One of the most talked about and hotly debated topics in contemporary times, is environment protection. We often hear how natural resources are depleting and how harmful pollution is for the environment as well as our personal health. Conventional vehicles that are used widely run on finite fossil fuels like gasoline or diesel and emit harmful chemicals as by-products on combustion. Hence the need for alternative fuel is on the rise and the automobile industry is on the path to hybridization. Among the many substitutes, a notable term making the rounds is “hydrogen economy”, and one of the primary objectives will be fuelling automobiles using hydrogen energy.
The Fuel Cell Hybrid vehicle uses an electric battery as well as a fuel cell for automotive power, and hence it is termed as a “Hybrid.” Most commonly used fuel is hydrogen which acts as a power source for the battery. There is an electrochemical reaction wherein molecular hydrogen reacts with oxygen and the chemical energy is converted into heat and electricity. Hydrogen does not exist in molecular state; it can be produced through complex processes from natural gas, electrolysis of water, etc.
Let’s first understand the benefits of using fuel cell as energy for automotive power:
- Hydrogen is available infinitely. It is not limited; quite unlike the fossil fuels we are currently depleting. Petroleum takes millions of years to naturally be created from compressed residues of plant and animal remains in the earth. Depending on such fuel sources will lead to major issues when they are going to be unavailable in the future. However hydrogen will be always available and can be produced from multiple sources by modern technologies.
- Hydrogen energy source is clean and more environment friendly. Burning petroleum products results in emission of greenhouse gases and toxic gases like carbon dioxide, carbon monoxide, sulphur dioxide, among others. These can ultimately cause depletion of ozone layer, acid rain, smog and global warming. However, in an electrochemical cell like a hydrogen fuel cell, the only by-products are heat, electricity and water. Hence, it is pollution free and there is no effect on the environment or human health.
- Hydrogen fuel is much more effective than gasoline. It is estimated to contain three times more energy and engines powered by hydrogen fuel are 25% more efficient than those powered by petroleum products. These fuel cells are more energy efficient as well, producing more energy per pound of fuel, since around 90% energy generated is converted into electric energy. The expected mileage is 60 miles for one kg of hydrogen, which is very resourceful.

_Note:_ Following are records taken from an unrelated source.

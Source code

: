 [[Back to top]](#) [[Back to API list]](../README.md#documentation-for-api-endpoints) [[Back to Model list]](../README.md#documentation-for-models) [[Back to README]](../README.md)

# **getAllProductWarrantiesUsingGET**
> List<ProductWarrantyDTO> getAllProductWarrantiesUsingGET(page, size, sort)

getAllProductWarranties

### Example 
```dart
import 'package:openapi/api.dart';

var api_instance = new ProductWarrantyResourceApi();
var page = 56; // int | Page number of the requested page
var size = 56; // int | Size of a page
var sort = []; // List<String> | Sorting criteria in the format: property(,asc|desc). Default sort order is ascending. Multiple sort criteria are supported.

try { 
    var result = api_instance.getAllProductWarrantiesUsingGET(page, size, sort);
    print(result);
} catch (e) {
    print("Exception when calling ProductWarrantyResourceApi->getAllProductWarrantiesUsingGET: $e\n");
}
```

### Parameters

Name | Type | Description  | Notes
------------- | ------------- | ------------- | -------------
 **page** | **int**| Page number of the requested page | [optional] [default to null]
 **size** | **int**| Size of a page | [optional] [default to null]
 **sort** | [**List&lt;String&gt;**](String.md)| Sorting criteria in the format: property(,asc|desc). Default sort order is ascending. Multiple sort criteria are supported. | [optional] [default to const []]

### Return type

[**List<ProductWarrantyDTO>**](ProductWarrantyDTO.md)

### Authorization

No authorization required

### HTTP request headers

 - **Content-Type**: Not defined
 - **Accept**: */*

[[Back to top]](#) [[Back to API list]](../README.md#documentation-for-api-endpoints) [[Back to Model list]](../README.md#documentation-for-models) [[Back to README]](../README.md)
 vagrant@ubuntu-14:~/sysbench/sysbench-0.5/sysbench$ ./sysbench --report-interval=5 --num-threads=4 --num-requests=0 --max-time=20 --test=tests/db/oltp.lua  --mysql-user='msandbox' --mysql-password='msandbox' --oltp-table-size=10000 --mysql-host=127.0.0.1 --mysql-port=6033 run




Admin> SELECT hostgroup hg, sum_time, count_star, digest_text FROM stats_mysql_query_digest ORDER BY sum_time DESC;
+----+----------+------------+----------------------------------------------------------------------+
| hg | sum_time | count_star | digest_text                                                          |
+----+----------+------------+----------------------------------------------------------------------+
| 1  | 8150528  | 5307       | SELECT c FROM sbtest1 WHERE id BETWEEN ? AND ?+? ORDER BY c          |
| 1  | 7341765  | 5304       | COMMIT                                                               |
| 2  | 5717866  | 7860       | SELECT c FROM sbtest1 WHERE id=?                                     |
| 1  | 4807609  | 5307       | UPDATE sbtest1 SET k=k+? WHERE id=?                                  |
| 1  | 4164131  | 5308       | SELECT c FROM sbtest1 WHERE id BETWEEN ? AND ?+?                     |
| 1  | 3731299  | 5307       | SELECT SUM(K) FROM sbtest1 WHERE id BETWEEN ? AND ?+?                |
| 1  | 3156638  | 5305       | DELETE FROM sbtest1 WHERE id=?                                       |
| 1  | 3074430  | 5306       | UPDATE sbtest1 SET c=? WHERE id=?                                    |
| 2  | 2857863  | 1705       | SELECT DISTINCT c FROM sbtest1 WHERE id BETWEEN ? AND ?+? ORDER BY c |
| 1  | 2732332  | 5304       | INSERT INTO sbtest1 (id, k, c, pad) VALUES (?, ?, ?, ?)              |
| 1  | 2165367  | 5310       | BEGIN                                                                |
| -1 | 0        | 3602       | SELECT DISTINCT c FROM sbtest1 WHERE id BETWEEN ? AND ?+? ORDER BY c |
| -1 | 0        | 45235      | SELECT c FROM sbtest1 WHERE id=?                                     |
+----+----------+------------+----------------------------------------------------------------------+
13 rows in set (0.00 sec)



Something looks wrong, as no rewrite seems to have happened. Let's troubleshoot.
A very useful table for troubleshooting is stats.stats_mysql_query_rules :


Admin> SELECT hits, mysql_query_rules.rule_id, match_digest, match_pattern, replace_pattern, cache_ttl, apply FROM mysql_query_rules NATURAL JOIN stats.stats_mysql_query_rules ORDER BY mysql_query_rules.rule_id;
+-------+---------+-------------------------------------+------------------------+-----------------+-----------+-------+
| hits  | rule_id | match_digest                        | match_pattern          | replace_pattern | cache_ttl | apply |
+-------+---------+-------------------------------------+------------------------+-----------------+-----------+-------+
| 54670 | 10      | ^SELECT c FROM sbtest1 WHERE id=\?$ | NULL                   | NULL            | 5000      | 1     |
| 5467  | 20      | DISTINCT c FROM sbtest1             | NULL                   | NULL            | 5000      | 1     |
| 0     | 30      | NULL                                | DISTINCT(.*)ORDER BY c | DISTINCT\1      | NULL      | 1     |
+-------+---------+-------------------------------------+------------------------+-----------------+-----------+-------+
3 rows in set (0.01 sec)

So far hydrogen fuel cell seems eco friendly and extremely efficient; in fact too good to be true. Then why are we not going ahead with this on a large scale? Let’s stop and take a look at the other side too. Here are some of the disadvantages:
- Hydrogen is not freely available in the atmosphere in isolated state. To procure hydrogen, methods like electrolysis of water are used, which are extremely expensive and complicated. Manufacturing hydrogen on a large scale needs a lot of energy for the extraction process; estimated to cost billions of dollars. Natural gas is also used to obtain molecular hydrogen, but the here too, the technology required for fuel processing is not cost effective and would be problematic.
- Storage and transportation of hydrogen is another issue that is left to be addressed more efficiently. Hydrogen is risky as it is a very powerful fuel and is highly flammable. It has to be compressed and stored in liquid form; if the gas escapes from tanks while being transported or when kept stored, it can cause fire or explosions. Proper infrastructure needs to be developed to deliver it safely to the required fuelling locations.
Currently many companies are researching and developing demo models for commercial hydrogen vehicles. Many big names in the automobile industry are quick to jump in on the bandwagon but the cost factor is holding some back. Here are some of the hydrogen cars on the roads and some expected to release soon:
- Honda FCX Clarity is the hydrogen fuel cell car manufactured by Honda. It can be leased (not purchased) in the US, Japan and Europe for $600 per month which includes fuel and maintenance costs.
- Hyundai Tuscon Hydrogen (Fuel Cell) is a hydrogen powered vehicle by Hyundai. It is available at southern California Hyundai dealers. The price is $499 per month, for a 36-month term and $2,999 down payment which includes unlimited refueling and servicing.
- Toyota had revealed the Toyata FCV, its hydrogen car concept version in July this year. It is expected to go on sale to the public in 2015. The Japan government is working on building enough additional fuelling stations before the vehicle can release commercially.
The pros of hydrogen fuel cell are numerous and alternative fuels are the need of the hour. It is true that refueling stations need to be built, storage and transport needs to be regulated and the cost needs to be brought down. But with time and more research, improved technology and infrastructure is expected which will eliminate the cons. Hybrid vehicles like battery operated electric cars have had a good run, but now it is time for hydrogen vehicles. Soon, the automobile industry will be swept up in the switch to zero-emission hydrogen cars, and conventional vehicles will be left behind.